Ecumenical Evangelism

As the five church “families” of Christian Churches Together in the USA met in Pasadena over these last days, we heard very well-done presentations of how each approaches the task of evangelism. Most moving to me was the vulnerability shown by each family in the presence of the others.

I noted that sometimes our very strengths, as Christian communions, also point to our weaknesses. The openness and tolerance of many historic Protestant denominations today, along with their belief in the ultimate sovereignty of God (“God will do what God will do…God will save whomever God pleases…who are we to judge?) may make us timid and tentative in our witness to the Gospel.

The very confidence of the evangelical and pentecostal families in the centrality and necessity of a personal commitment to Jesus Christ as Lord and Savior (“no one come to the Father except by me”) and the exclusive claims that only Christians will be saved may lead to a kind of judgmentalism and narrowness that shuts down rather than opens up the conversation and personal relationships which can mature over time into evangelistic “success.”

The historic reliance of Roman Catholics and the Orthodox in raising their children in the faith, having them grow in grace and understanding over time may be challenged in a culture where fewer people are raising their children in the Faith and where many have never even heard the basic message of the Gospel. How to “present the basic Gospel message” to such people? Churches defined primarily by their racial/ethnic identity may find it difficult truly to welcome in those of other backgrounds — even as the members of these churches have found it difficult, if not impossible, to be welcomed into other churches.      

But these very differences point to the necessity and importance of such ecumenical conversations! By learning from each other and perhaps even finding ways to cooperate in the evangelistic enterprise, maybe we can all find a way to articulate a more coherent expression of the Christian message to a world and society which desperately needs to hear it!  

2 Responses to “Ecumenical Evangelism”

  1. Phil Snyder Says:

    Evangelism is the life blood of the Church. But we must have “Good News” to proclaim. What is your “good news?”

    Mine is that Jesus Christ is God incarnate who came to deal with the forces of death and darkness and won victory over them in the Crucifixion and Resurrection. Because of that (and only because of that), I am able to have fellowship with God and am given a new life. This resurrection life starts now and continues forever. In this new life, I am to live as God desires me to live.

    You, too (not you, specifically Bishop Epting, but “you” in general) can have this new life and new fellowship with God…..

    I suspect that your “good news” is similar to mine. We just disagree on what the parameters of how “God desires us to live” are.

    One major problem I see in TEC is that it has forgotten about individual sin in favor of corporate or communal sins – poverty, injustice, AIDS, etc. These are indeed serious, but they all start with individual sins. People just don’t feel responsible for “corporate sins.” However, they (like Paul) know full well the depth of their own individual sins. I love Romans 7 because it tells everyone’s story: “the good that I want to do, I can’t do and the evil I don’t want to do I do.”

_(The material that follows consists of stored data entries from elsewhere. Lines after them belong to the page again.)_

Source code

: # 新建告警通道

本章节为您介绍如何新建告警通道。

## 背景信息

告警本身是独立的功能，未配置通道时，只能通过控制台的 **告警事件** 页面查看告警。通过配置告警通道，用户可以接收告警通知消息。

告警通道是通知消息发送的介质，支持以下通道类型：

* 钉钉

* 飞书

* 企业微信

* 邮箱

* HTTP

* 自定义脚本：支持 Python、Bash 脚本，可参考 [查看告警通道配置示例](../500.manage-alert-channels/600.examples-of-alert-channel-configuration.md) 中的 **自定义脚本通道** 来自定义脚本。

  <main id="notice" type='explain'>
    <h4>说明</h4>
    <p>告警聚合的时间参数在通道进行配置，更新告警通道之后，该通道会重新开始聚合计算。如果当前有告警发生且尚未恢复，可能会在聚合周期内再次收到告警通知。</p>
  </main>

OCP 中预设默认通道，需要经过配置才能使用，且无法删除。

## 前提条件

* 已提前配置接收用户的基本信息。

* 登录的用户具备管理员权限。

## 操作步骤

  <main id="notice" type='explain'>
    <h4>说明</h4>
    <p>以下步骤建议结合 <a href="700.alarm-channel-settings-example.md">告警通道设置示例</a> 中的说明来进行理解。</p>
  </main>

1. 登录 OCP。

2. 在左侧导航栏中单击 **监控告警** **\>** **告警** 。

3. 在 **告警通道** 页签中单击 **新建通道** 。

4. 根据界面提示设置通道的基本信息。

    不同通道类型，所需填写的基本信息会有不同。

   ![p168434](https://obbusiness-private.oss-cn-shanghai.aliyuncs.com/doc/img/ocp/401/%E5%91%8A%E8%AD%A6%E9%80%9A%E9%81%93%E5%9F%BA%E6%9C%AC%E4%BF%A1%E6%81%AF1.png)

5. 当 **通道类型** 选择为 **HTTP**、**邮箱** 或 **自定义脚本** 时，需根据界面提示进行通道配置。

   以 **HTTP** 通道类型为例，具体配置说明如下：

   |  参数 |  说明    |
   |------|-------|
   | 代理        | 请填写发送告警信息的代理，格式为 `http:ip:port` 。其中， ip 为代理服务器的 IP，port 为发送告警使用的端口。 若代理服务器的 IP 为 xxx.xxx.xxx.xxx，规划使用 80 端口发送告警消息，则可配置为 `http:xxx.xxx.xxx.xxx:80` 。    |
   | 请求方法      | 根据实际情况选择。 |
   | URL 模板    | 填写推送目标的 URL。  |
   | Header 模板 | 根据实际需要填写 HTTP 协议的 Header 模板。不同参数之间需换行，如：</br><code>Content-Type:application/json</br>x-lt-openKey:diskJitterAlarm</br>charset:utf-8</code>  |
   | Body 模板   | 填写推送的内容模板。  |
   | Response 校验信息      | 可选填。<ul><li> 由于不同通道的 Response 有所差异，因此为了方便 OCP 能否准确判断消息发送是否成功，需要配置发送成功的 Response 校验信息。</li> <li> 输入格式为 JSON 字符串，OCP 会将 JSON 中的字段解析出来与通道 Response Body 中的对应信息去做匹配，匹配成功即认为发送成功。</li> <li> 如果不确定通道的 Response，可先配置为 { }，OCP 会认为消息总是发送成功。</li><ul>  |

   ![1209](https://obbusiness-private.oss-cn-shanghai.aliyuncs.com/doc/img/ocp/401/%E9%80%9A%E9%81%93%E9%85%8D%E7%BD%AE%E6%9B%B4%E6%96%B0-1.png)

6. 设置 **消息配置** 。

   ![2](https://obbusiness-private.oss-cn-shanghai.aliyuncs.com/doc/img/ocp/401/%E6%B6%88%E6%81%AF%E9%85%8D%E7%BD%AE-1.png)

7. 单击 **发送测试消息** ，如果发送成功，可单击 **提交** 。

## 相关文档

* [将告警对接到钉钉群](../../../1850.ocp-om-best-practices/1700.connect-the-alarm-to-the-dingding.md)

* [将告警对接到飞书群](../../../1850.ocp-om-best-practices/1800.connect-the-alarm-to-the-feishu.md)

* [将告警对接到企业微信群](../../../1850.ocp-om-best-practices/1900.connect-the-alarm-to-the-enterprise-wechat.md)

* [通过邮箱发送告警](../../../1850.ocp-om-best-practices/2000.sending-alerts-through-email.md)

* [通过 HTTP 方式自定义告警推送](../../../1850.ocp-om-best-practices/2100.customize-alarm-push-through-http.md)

    Jesus Christ is the answer to both individual and corporate sins. His victory over Sin and Death is fulfilled in the Resurrection and we are raised to that new life after we are killed in baptism. The problem is that our sinful desires refuse to die and we must (with the aid of the Holy Spirit) kill them daily.

    YBIC,
    Phil Snyder

  2. ecubishop Says:

    Yes, Phil, I expect our understandings of the “good news” is very similar indeed. God’s love for humankind, and the whole creation, uniquely revealed in the life, death, and resurrection of the incarnate Word, Jesus Christ.

    We probably differ only in our perception of just how radical God’s love is.
    Don’t try so hard to “kill” those sinful desires, my friend. You never will win. Such is the power of sin. Relax into the healing waters of God’s amazing grace. For it is by that grace, and not our own works and good behavior, that we have been saved.

    And, while the root of all sin may be individual (Adam and Eve?), there is now such a systemic dimension to all human sin that personal morality alone will not do it. And we had better start “feeling responsible for corporate sins” — and seeking repentence and amendment of life for those as well as for our individual sins. Only then will we begin to cooperate with teh dawning of God’s kingdom!